Since few women in Tibet could write, most of the Tantric texts were
written by men, but when Shaw examined the eighth-to twelfth-century
texts in both Sanskrit and Tibetan she found ample evidence to
refute the prevalent Western notion that such practices were mainly
designed by and for men. Many authors acknowledge that their
teachers had been women, and some important early texts were written
by women. Almost all regarded women as bestowers of wisdom and
showed that women derive equal benefits from tantric practice. Even
the great Gelugpa founder, Tsongkhapa, though refraining from
Tantric practices out of respect for his monastic vows, averred that
it was "extremely difficult" to attain liberation without a partner.
In her researches in India and Nepal among Tibetan Tantrics, Shaw
also found that, in the current practice of tantra, there is little
evidence of male domination or exploitation of the women involved.
Shaw's study is a rare combination of serious scholarship enlivened
by direct personal experience, and is therefore not just a feminist
critique of a male (and Western) view of the Tantric tradition, but
a balanced reassessment of a tradition too long misunderstood.

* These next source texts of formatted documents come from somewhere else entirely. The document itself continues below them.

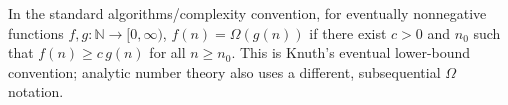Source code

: 
In the standard algorithms/complexity convention, for eventually nonnegative functions $f,g:\mathbb N\to[0,\infty)$, $f(n)=\Omega(g(n))$ if there exist $c>0$ and $n_0$ such that $f(n)\ge c\,g(n)$ for all $n\ge n_0$. This is Knuth's eventual lower-bound convention; analytic number theory also uses a different, subsequential $\Omega$ notation.
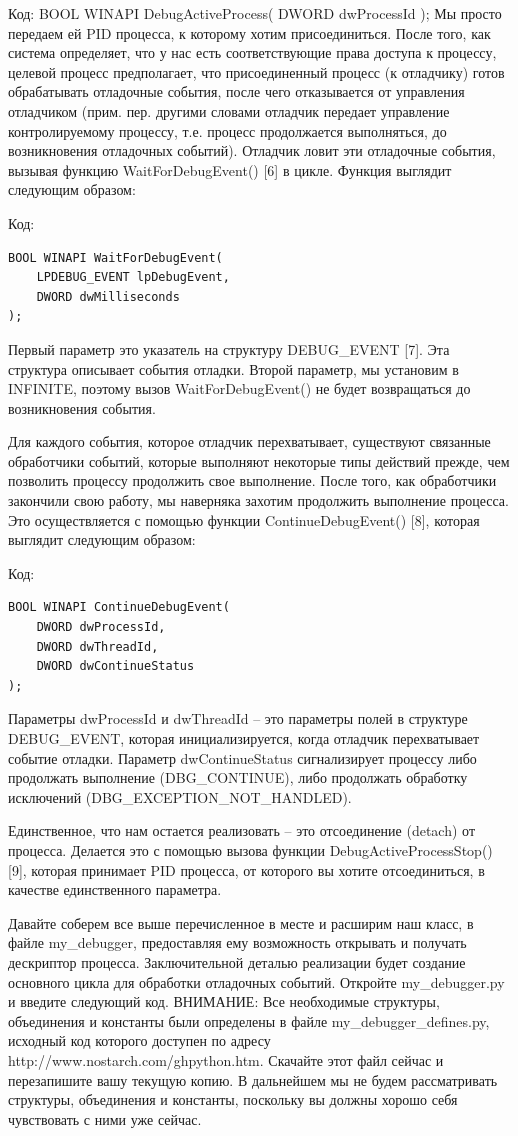 \documentclass[12pt, a4paper, oneside]{book}
\begin{document}
Код:
BOOL WINAPI DebugActiveProcess(
    DWORD dwProcessId
);
Мы просто передаем ей PID процесса, к которому хотим присоединиться. После того, как система определяет, что у нас есть соответствующие права доступа к процессу, целевой процесс предполагает, что присоединенный процесс (к отладчику) готов обрабатывать отладочные события, после чего отказывается от управления отладчиком (прим. пер. другими словами отладчик передает управление контролируемому процессу, т.е. процесс продолжается выполняться, до возникновения отладочных событий). Отладчик ловит эти отладочные события, вызывая функцию WaitForDebugEvent() [6] в цикле. Функция выглядит следующим образом:

Код:
\begin{verbatim}
BOOL WINAPI WaitForDebugEvent(
    LPDEBUG_EVENT lpDebugEvent,
    DWORD dwMilliseconds
);
\end{verbatim}

Первый параметр это указатель на структуру DEBUG\_EVENT [7]. Эта структура описывает события отладки. Второй параметр, мы установим в INFINITE, поэтому вызов WaitForDebugEvent() не будет возвращаться до возникновения события.

Для каждого события, которое отладчик перехватывает, существуют связанные обработчики событий, которые выполняют некоторые типы действий прежде, чем позволить процессу продолжить свое выполнение. После того, как обработчики закончили свою работу, мы наверняка захотим продолжить выполнение процесса. Это осуществляется с помощью функции ContinueDebugEvent() [8], которая выглядит следующим образом: 

Код:
\begin{verbatim}
BOOL WINAPI ContinueDebugEvent(
    DWORD dwProcessId,
    DWORD dwThreadId,
    DWORD dwContinueStatus
);
\end{verbatim}

Параметры dwProcessId и dwThreadId – это параметры полей в структуре DEBUG\_EVENT, которая инициализируется, когда отладчик перехватывает событие отладки. Параметр dwContinueStatus сигнализирует процессу либо продолжать выполнение (DBG\_CONTINUE), либо продолжать обработку исключений (DBG\_EXCEPTION\_NOT\_HANDLED).

Единственное, что нам остается реализовать – это отсоединение (detach) от процесса. Делается это с помощью вызова функции DebugActiveProcessStop() [9], которая принимает PID процесса, от которого вы хотите отсоединиться, в качестве единственного параметра.

Давайте соберем все выше перечисленное в месте и расширим наш класс, в файле my\_debugger, предоставляя ему возможность открывать и получать дескриптор процесса. Заключительной деталью реализации будет создание основного цикла для обработки отладочных событий. Откройте my\_debugger.py и введите следующий код.
ВНИМАНИЕ: Все необходимые структуры, объединения и константы были определены в файле my\_debugger\_defines.py, исходный код которого доступен по адресу http://www.nostarch.com/ghpython.htm. Скачайте этот файл сейчас и перезапишите вашу текущую копию. В дальнейшем мы не будем рассматривать структуры, объединения и константы, поскольку вы должны хорошо себя чувствовать с ними уже сейчас.
\end{document}
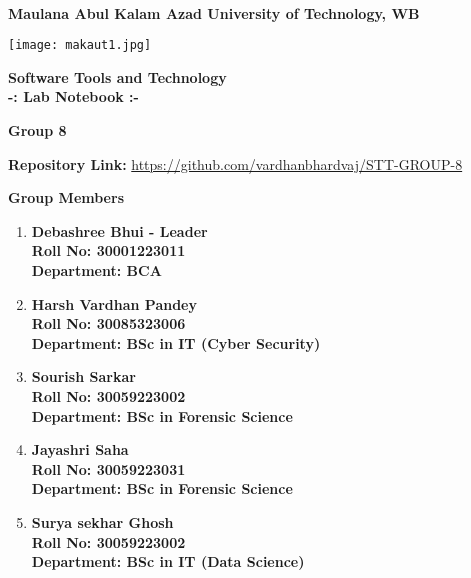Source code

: \documentclass[a4paper,12pt]{article}
\begin{document}
\begin{titlepage}
    \centering
    \vspace*{0 cm}
    \Large\\
    \textbf{Maulana Abul Kalam Azad University of Technology, WB}
    \vspace{0.5cm}
    
    \texttt{[image: makaut1.jpg]} %
    \vspace{0.5cm}
    
    \LARGE
    \textbf{{Software Tools and Technology\\
        -: Lab Notebook :-}}
    \vspace{0.5cm}
    
    \large
    \textbf{Group 8}
    \vspace{1 cm}
    
    \textbf{Repository Link:} \href{https://github.com/Rajarshi-2005/LaTeX-Group-11}{https://github.com/vardhanbhardvaj/STT-GROUP-8}
    \vspace{1cm}
    
    \textbf{Group Members}
    \vspace{0.5cm}

    \normalsize
    \begin{enumerate}
       \item \textbf{Debashree Bhui - Leader}\\
              \textbf{Roll No: 30001223011}\\
              \textbf{Department: BCA}
         \item \textbf{Harsh Vardhan Pandey}\\
              \textbf{Roll No: 30085323006}\\
              \textbf{Department: BSc in IT (Cyber Security)}
        \item \textbf{Sourish Sarkar}\\
              \textbf{Roll No: 30059223002}\\
              \textbf{Department: BSc in Forensic Science}
        \item \textbf{Jayashri Saha}\\
              \textbf{Roll No: 30059223031}\\
              \textbf{Department: BSc in Forensic Science}
        \item \textbf{Surya sekhar Ghosh}\\
              \textbf{Roll No: 30059223002}\\
              \textbf{Department: BSc in IT (Data Science)}
    \end{enumerate}
    \vspace{0.8 cm}

    \end{titlepage}
\end{document}
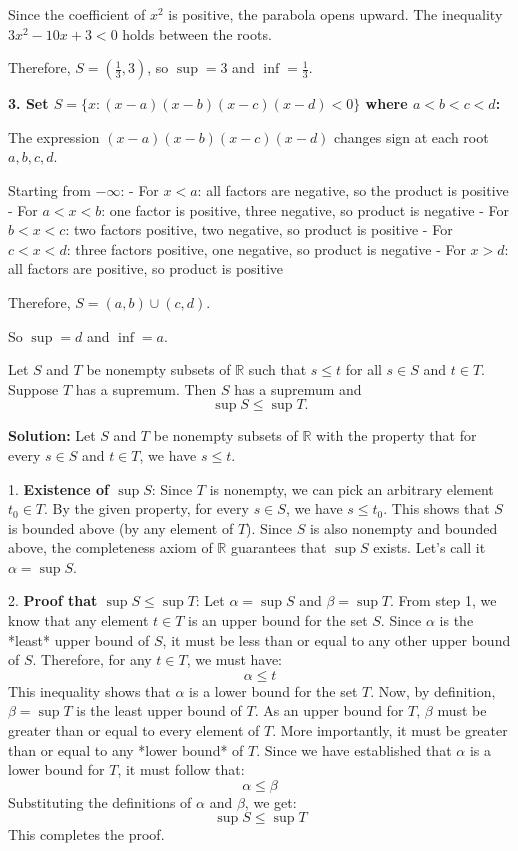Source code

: Since the coefficient of $x^2$ is positive, the parabola opens upward. The inequality $3x^2 - 10x + 3 < 0$ holds between the roots.

Therefore, $S = (\frac{1}{3}, 3)$, so $\sup = 3$ and $\inf = \frac{1}{3}$.

\textbf{3. Set $S = \{x : (x - a)(x - b)(x - c)(x - d) < 0\}$ where $a < b < c < d$:}

The expression $(x - a)(x - b)(x - c)(x - d)$ changes sign at each root $a, b, c, d$.

Starting from $-\infty$:
- For $x < a$: all factors are negative, so the product is positive
- For $a < x < b$: one factor is positive, three negative, so product is negative
- For $b < x < c$: two factors positive, two negative, so product is positive
- For $c < x < d$: three factors positive, one negative, so product is negative
- For $x > d$: all factors are positive, so product is positive

Therefore, $S = (a, b) \cup (c, d)$.

So $\sup = d$ and $\inf = a$.

\begin{problembox}
Let \( S \) and \( T \) be nonempty subsets of \( \mathbb{R} \) such that \( s \leq t \) for all \( s \in S \) and \( t \in T \). Suppose \( T \) has a supremum. Then \( S \) has a supremum and
\[
\sup S \leq \sup T.
\]
\end{problembox}

\textbf{Solution:}
Let $S$ and $T$ be nonempty subsets of $\mathbb{R}$ with the property that for every $s \in S$ and $t \in T$, we have $s \leq t$.

1.  \textbf{Existence of $\sup S$}:
Since $T$ is nonempty, we can pick an arbitrary element $t_0 \in T$. By the given property, for every $s \in S$, we have $s \leq t_0$. This shows that $S$ is bounded above (by any element of $T$). Since $S$ is also nonempty and bounded above, the completeness axiom of $\mathbb{R}$ guarantees that $\sup S$ exists. Let's call it $\alpha = \sup S$.

2.  \textbf{Proof that $\sup S \leq \sup T$}:
Let $\alpha = \sup S$ and $\beta = \sup T$.
From step 1, we know that any element $t \in T$ is an upper bound for the set $S$.
Since $\alpha$ is the *least* upper bound of $S$, it must be less than or equal to any other upper bound of $S$. Therefore, for any $t \in T$, we must have:
\[
\alpha \leq t
\]
This inequality shows that $\alpha$ is a lower bound for the set $T$.
Now, by definition, $\beta = \sup T$ is the least upper bound of $T$. As an upper bound for $T$, $\beta$ must be greater than or equal to every element of $T$. More importantly, it must be greater than or equal to any *lower bound* of $T$.
Since we have established that $\alpha$ is a lower bound for $T$, it must follow that:
\[
\alpha \leq \beta
\]
Substituting the definitions of $\alpha$ and $\beta$, we get:
\[
\sup S \leq \sup T
\]
This completes the proof.

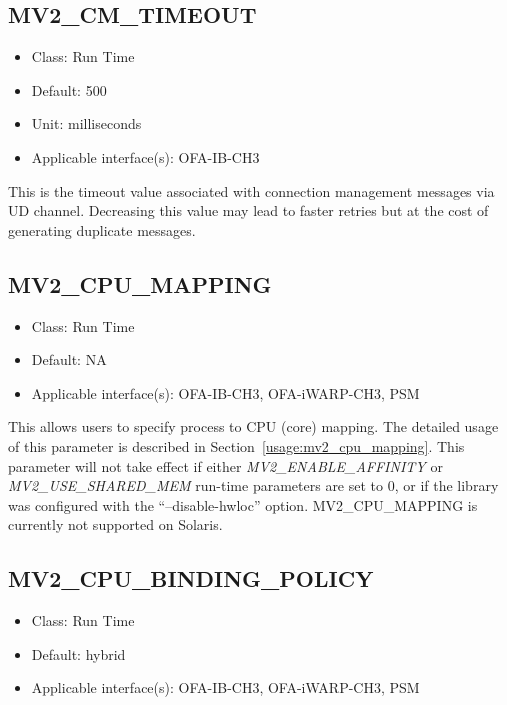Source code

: \subsection{MV2\_CM\_TIMEOUT}
\label{def:mv2-cm-timeout}
\begin{itemize}
    \item Class: Run Time
    \item Default: 500
    \item Unit: milliseconds
    \item Applicable interface(s): OFA-IB-CH3
\end{itemize}
This is the timeout value associated with connection management
messages via UD channel. Decreasing this value may lead to faster
retries but at the cost of generating duplicate messages.

\subsection{MV2\_CPU\_MAPPING}
\label{def:mv2-cpu-mapping}
\begin{itemize}
    \item Class: Run Time
    \item Default: NA
    \item Applicable interface(s):  OFA-IB-CH3, OFA-iWARP-CH3, PSM
\end{itemize}

This allows users to specify process to CPU (core) mapping. The detailed usage
of this parameter is described in Section~\ref{usage:mv2_cpu_mapping}. This 
parameter will not take effect if either \textit{MV2\_ENABLE\_AFFINITY} or \textit{MV2\_USE\_SHARED\_MEM}
run-time parameters are set to 0, or
if the library was configured with the ``--disable-hwloc'' option.
MV2\_CPU\_MAPPING is currently not supported on Solaris.

\subsection{MV2\_CPU\_BINDING\_POLICY}
\label{def:mv2-cpu-binding-policy}
\begin{itemize}
    \item Class: Run Time
    \item Default: hybrid 
    \item Applicable interface(s):  OFA-IB-CH3, OFA-iWARP-CH3, PSM
\end{itemize}

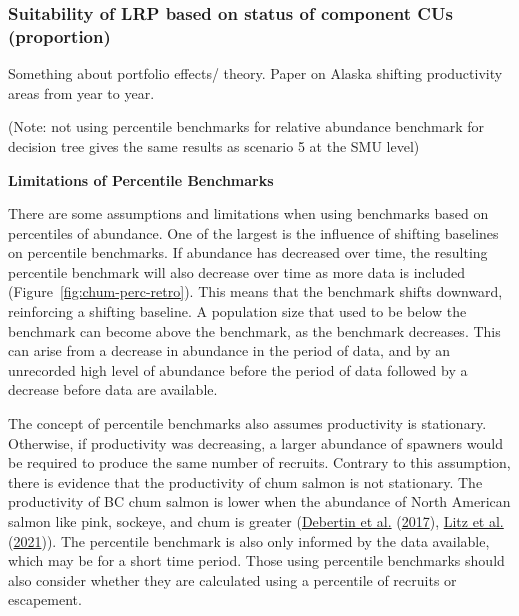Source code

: \documentclass[11pt]{book}
\begin{document}
\hypertarget{suitability-of-lrp-based-on-status-of-component-cus-proportion}{%
\subsubsection{Suitability of LRP based on status of component CUs (proportion)}\label{suitability-of-lrp-based-on-status-of-component-cus-proportion}}

Something about portfolio effects/ theory. Paper on Alaska shifting productivity areas from year to year.

(Note: not using percentile benchmarks for relative abundance benchmark for decision tree gives the same results as scenario 5 at the SMU level)

\textbf{Limitations of Percentile Benchmarks}

There are some assumptions and limitations when using benchmarks based on percentiles of abundance. One of the largest is the influence of shifting baselines on percentile benchmarks. If abundance has decreased over time, the resulting percentile benchmark will also decrease over time as more data is included (Figure~\ref{fig:chum-perc-retro}). This means that the benchmark shifts downward, reinforcing a shifting baseline. A population size that used to be below the benchmark can become above the benchmark, as the benchmark decreases. This can arise from a decrease in abundance in the period of data, and by an unrecorded high level of abundance before the period of data followed by a decrease before data are available.

The concept of percentile benchmarks also assumes productivity is stationary. Otherwise, if productivity was decreasing, a larger abundance of spawners would be required to produce the same number of recruits. Contrary to this assumption, there is evidence that the productivity of chum salmon is not stationary. The productivity of BC chum salmon is lower when the abundance of North American salmon like pink, sockeye, and chum is greater (\protect\hyperlink{ref-debertinMarineGrowthPatterns2017}{Debertin et al.} (\protect\hyperlink{ref-debertinMarineGrowthPatterns2017}{2017}), \protect\hyperlink{ref-litzCompetitionOddyearPink2021}{Litz et al.} (\protect\hyperlink{ref-litzCompetitionOddyearPink2021}{2021})). The percentile benchmark is also only informed by the data available, which may be for a short time period. Those using percentile benchmarks should also consider whether they are calculated using a percentile of recruits or escapement.
\end{document}
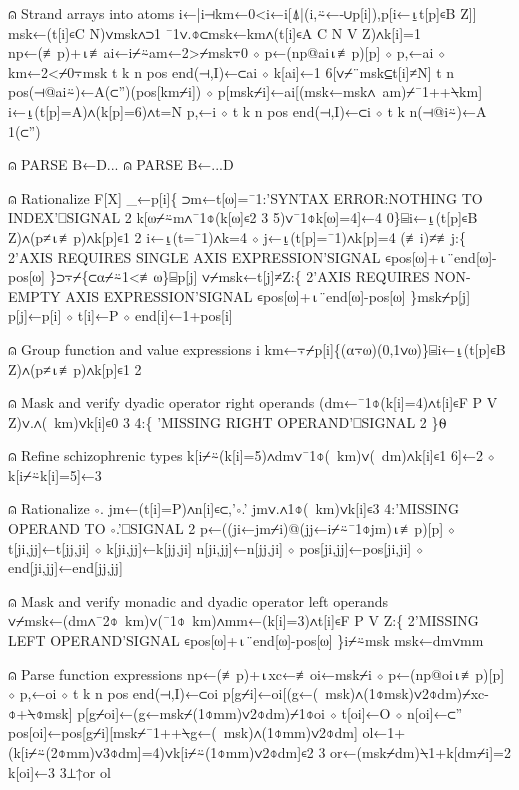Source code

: \documentclass{article}%
\begin{document}
⍝ Strand arrays into atoms
         i←|i⊣km←0<i←i[⍋|(i,⍨←-∪p[i]),p[i←⍸t[p]∊B Z]]
         msk←(t[i]∊C N)∨msk∧⊃1 ¯1∨.⌽⊂msk←km∧(t[i]∊A C N V Z)∧k[i]=1
         np←(≢p)+⍳≢ai←i⌿⍨am←2>⌿msk⍪0 ⋄ p←(np@ai⍳≢p)[p] ⋄ p,←ai ⋄ km←2<⌿0⍪msk
         t k n pos end(⊣,I)←⊂ai ⋄ k[ai]←1 6[∨⌿¨msk⊆t[i]≠N]
         t n pos(⊣@ai⍨)←A(⊂'')(pos[km⌿i]) ⋄ p[msk⌿i]←ai[(msk←msk∧~am)⌿¯1++⍀km]
         i←⍸(t[p]=A)∧(k[p]=6)∧t=N
         p,←i ⋄ t k n pos end(⊣,I)←⊂i ⋄ t k n(⊣@i⍨)←A 1(⊂'')

⍝ PARSE B←D...
⍝ PARSE B←...D

⍝ Rationalize F[X]
         _←p[i]\{
                 ⊃m←t[⍵]=¯1:'SYNTAX ERROR:NOTHING TO INDEX'⎕SIGNAL 2
                 k[⍵⌿⍨m∧¯1⌽(k[⍵]∊2 3 5)∨¯1⌽k[⍵]=4]←4
         0\}⌸i←⍸(t[p]∊B Z)∧(p≠⍳≢p)∧k[p]∊1 2
         i←⍸(t=¯1)∧k=4 ⋄ j←⍸(t[p]=¯1)∧k[p]=4
         (≢i)≠≢j:\{
                 2'AXIS REQUIRES SINGLE AXIS EXPRESSION'SIGNAL ∊pos[⍵]+⍳¨end[⍵]-pos[⍵]
         \}⊃⍪⌿\{⊂⍺⌿⍨1<≢⍵\}⌸p[j]
         ∨⌿msk←t[j]≠Z:\{
                 2'AXIS REQUIRES NON-EMPTY AXIS EXPRESSION'SIGNAL ∊pos[⍵]+⍳¨end[⍵]-pos[⍵]
         \}msk⌿p[j]
         p[j]←p[i] ⋄ t[i]←P ⋄ end[i]←1+pos[i]

⍝ Group function and value expressions
         i km←⍪⌿p[i]\{(⍺⍪⍵)(0,1∨⍵)\}⌸i←⍸(t[p]∊B Z)∧(p≠⍳≢p)∧k[p]∊1 2

⍝ Mask and verify dyadic operator right operands
         (dm←¯1⌽(k[i]=4)∧t[i]∊F P V Z)∨.∧(~km)∨k[i]∊0 3 4:\{
                 'MISSING RIGHT OPERAND'⎕SIGNAL 2
         \}⍬

⍝ Refine schizophrenic types
         k[i⌿⍨(k[i]=5)∧dm∨¯1⌽(~km)∨(~dm)∧k[i]∊1 6]←2 ⋄ k[i⌿⍨k[i]=5]←3

⍝ Rationalize ∘.
         jm←(t[i]=P)∧n[i]∊⊂,'∘.'
         jm∨.∧1⌽(~km)∨k[i]∊3 4:'MISSING OPERAND TO ∘.'⎕SIGNAL 2
         p←((ji←jm⌿i)@(jj←i⌿⍨¯1⌽jm)⍳≢p)[p] ⋄ t[ji,jj]←t[jj,ji] ⋄ k[ji,jj]←k[jj,ji]
         n[ji,jj]←n[jj,ji] ⋄ pos[ji,jj]←pos[ji,ji] ⋄ end[ji,jj]←end[jj,jj]

⍝ Mask and verify monadic and dyadic operator left operands
         ∨⌿msk←(dm∧¯2⌽~km)∨(¯1⌽~km)∧mm←(k[i]=3)∧t[i]∊F P V Z:\{
                 2'MISSING LEFT OPERAND'SIGNAL ∊pos[⍵]+⍳¨end[⍵]-pos[⍵]
         \}i⌿⍨msk
         msk←dm∨mm

⍝ Parse function expressions
         np←(≢p)+⍳xc←≢oi←msk⌿i ⋄ p←(np@oi⍳≢p)[p] ⋄ p,←oi ⋄ t k n pos end(⊣,I)←⊂oi
         p[g⌿i]←oi[(g←(~msk)∧(1⌽msk)∨2⌽dm)⌿xc-⌽+⍀⌽msk]
         p[g⌿oi]←(g←msk⌿(1⌽mm)∨2⌽dm)⌿1⌽oi ⋄ t[oi]←O ⋄ n[oi]←⊂''
         pos[oi]←pos[g⌿i][msk⌿¯1++⍀g←(~msk)∧(1⌽mm)∨2⌽dm]
         ol←1+(k[i⌿⍨(2⌽mm)∨3⌽dm]=4)∨k[i⌿⍨(1⌽mm)∨2⌽dm]∊2 3
         or←(msk⌿dm)⍀1+k[dm⌿i]=2
         k[oi]←3 3⊥↑or ol
\end{document}
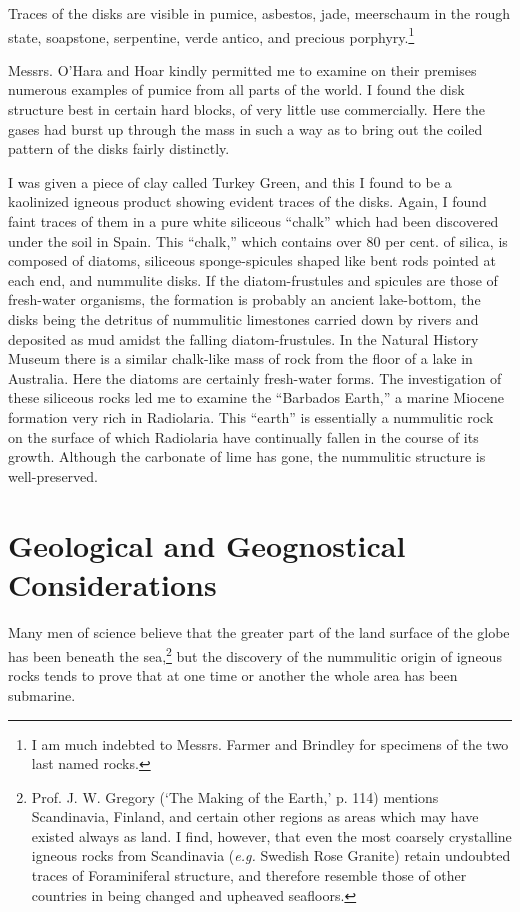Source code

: \documentclass[a4paper, 12pt, oneside]{article}
\begin{document}
Traces of the disks are visible in pumice, asbestos, jade, meerschaum in the rough state, soapstone, serpentine, verde antico, and precious porphyry.\footnote{I am much indebted to Messrs. Farmer and Brindley for specimens of the two last named rocks.}

Messrs. O'Hara and Hoar kindly permitted me to examine on their premises numerous examples of pumice from all parts of the world. I found the disk structure best in certain hard blocks, of very little use commercially. Here the gases had burst up through the mass in such a way as to bring out the coiled pattern of the disks fairly distinctly.

I was given a piece of clay called Turkey Green, and this I found to be a kaolinized igneous product showing evident traces of the disks. Again, I found faint traces of them in a pure white siliceous ``chalk'' which had been discovered under the soil in Spain. This ``chalk,'' which contains over 80 per cent. of silica, is composed of diatoms, siliceous sponge-spicules shaped like bent rods pointed at each end, and nummulite disks. If the diatom-frustules and spicules are those of fresh-water organisms, the formation is probably an ancient lake-bottom, the disks being the detritus of nummulitic limestones carried down by rivers and deposited as mud amidst the falling diatom-frustules. In the Natural History Museum there is a similar chalk-like mass of rock from the floor of a lake in Australia. Here the diatoms are certainly fresh-water forms. The investigation of these siliceous rocks led me to examine the ``Barbados Earth,'' a marine Miocene formation very rich in Radiolaria. This ``earth'' is essentially a nummulitic rock on the surface of which Radiolaria have continually fallen in the course of its growth. Although the carbonate of lime has gone, the nummulitic structure is well-preserved.
\clearpage
\section{Geological and Geognostical Considerations}
\paragraph{}
Many men of science believe that the greater part of the land surface of the globe has been beneath the sea,\footnote{Prof. J. W. Gregory (`The Making of the Earth,' p. 114) mentions Scandinavia, Finland, and certain other regions as areas which may have existed always as land. I find, however, that even the most coarsely crystalline igneous rocks from Scandinavia (\emph{e.g.} Swedish Rose Granite) retain undoubted traces of Foraminiferal structure, and therefore resemble those of other countries in being changed and upheaved seafloors.} but the discovery of the nummulitic origin of igneous rocks tends to prove that at one time or another the whole area has been submarine.
\end{document}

Shaw's study has the blessing of the Dalai Lama and is the fruit of
the trustful tutelage of other high lamas. This book is not a
"how-to-do-it" manual of tantric practice. Shaw knows that only a
qualified Tibetan lama could play that role. All that a
book--whether it is the delicately passionate teaching of
Sahajayoginicinta a thousand years ago, or Shaw's present
treatise--can do is to set the mental and attitudinal stage for
grasping the most elusive but most important point: tantra is not
about sex, but about all the energies that constitute a human being,
male or female, in their complementarities and paradoxes. Shaw cites
Sahajayoginicinta's description of the loss of ego boundaries which
can usher both partners into a nondual mode of experience: In
stages, because of the taste of desire, One ceases to know who is
the other and What has happened to oneself. The lovers experience an
inexpressible bliss They never experienced before. Perhaps Shaw may
have somewhat overplayed her case for affirming that the tantric
path is the creation of extraordinary women, at least as much as
that of extraordinary men, but she has convincingly set straight a
previously tilted record. By introducing us to many previously
unavailable Tibetan and Indian Buddhist texts, and putting this
material before us in an objective manner imbued with vibrant
personal experience, she has honorably served her mission to
encourage us to look again at Tantric Buddhist wisdom which has
until now been known to us mainly in its misinformed distortions.